Setiap yang bernyawa tidak akan mati, kecuali dengan izin Allah sebagai ketetapan yang telah ditentukan waktunya. Siapa yang menghendaki pahala dunia, niscaya Kami berikan kepadanya pahala (dunia) itu dan siapa yang menghendaki pahala akhirat, niscaya Kami berikan (pula) kepadanya pahala (akhirat) itu. Kami akan memberi balasan kepada orang-orang yang bersyukur.
Prof. Quraish Shihab :
Tidak ada satu jiwa pun akan mati melainkan dengan izin Allah, sebagai ketetapan yang telah ditentukan waktunya. Barang siapa menghendaki pahala dunia, niscaya Kami berikan kepadanya sebagian darinya (pahala dunia itu), dan barang siapa menghendaki pahala akhirat, Kami berikan (pula) kepadanya sebagian darinya (pahala akhirat). Dan Kami akan memberi balasan kepada orang-orang yang bersyukur
Prof. HAMKA :
Tidak ada satu jiwa pun akan mati, melainkan dengan izin Allah. Suratan telah dijanjikan Barangsiapa yang menghendaki upah dunia, niscaya akan Kami berikan daripadanya dan barang-siapa yang menghendaki pahala akhirat, Kami berikan juga. Dan akan Kami beri pahala orang orang yang bersyukur.

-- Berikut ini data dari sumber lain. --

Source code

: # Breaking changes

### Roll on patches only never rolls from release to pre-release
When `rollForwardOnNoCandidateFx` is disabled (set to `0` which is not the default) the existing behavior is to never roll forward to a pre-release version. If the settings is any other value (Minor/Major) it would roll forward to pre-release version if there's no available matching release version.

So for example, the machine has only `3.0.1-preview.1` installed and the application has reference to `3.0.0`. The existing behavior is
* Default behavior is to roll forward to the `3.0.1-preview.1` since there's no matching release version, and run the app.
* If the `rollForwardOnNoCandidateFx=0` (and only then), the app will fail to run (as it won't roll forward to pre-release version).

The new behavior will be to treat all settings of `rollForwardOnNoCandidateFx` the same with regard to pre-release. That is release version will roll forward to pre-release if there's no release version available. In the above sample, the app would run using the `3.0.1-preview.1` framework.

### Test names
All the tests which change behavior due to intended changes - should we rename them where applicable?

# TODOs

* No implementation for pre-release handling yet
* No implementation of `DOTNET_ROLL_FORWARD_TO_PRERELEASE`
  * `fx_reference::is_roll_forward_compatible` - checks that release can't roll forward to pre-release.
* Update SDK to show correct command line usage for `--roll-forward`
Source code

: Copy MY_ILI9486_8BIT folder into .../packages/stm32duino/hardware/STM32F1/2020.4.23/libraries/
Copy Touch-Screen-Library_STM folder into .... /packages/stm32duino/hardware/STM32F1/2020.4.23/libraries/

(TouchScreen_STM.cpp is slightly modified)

Pada ayat ke-145 ini sekali lagi Allah SWT memberi tasliyah atau membesarkan hati kaum muslimin bahwa Nabi Muhammad SAW tidak mati di dalam Perang Uhud. Namun cara mengungkapkannya lewat redaksi yang unik, yaitu kematian itu tidak akan terjadi kecuali bila Allah SWT memberi izin alias sudah menghendaki. Pesan yang bisa didapat meski tersembunyi bahwa Nabi Muhammad SAW tidak mati atau terbunuh, karena belum dikehendaki kematiannya oleh Allah SWT.
Selain itu ayat ini juga mengandung pesan yang bersifat peringatan atau sindiran, khususnya bagi unsur munafikin yang ikut serta dalam Perang Uhud. Karena Allah SWT membagi mereka menjadi dua, ada yang tujuannya ingin mendapatkan balasan yang bersifat duniawi, yaitu ingin mendapatkan keuntungan berupa harta rampasan perang di dalam Perang Uhud. Namun ada juga yang tujuannya untuk mendapatkan balasan di akhirat nanti, sehingga tidak galau bila dalam perang itu tidak mendapatkan harta rampasan perang.
Kemenag RI menerjemahkannya menjadi : “Setiap yang bernyawa tidak akan mati, kecuali dengan izin Allah”. Prof. Quraish Shihab menerjemahkannya menjadi : “Tidak ada satu jiwa pun akan mati melainkan dengan izin Allah”. Sedangkan versi terjemahan Buya HAMKA adalah : “Tidak ada satu jiwa pun akan mati, melainkan dengan izin Allah”.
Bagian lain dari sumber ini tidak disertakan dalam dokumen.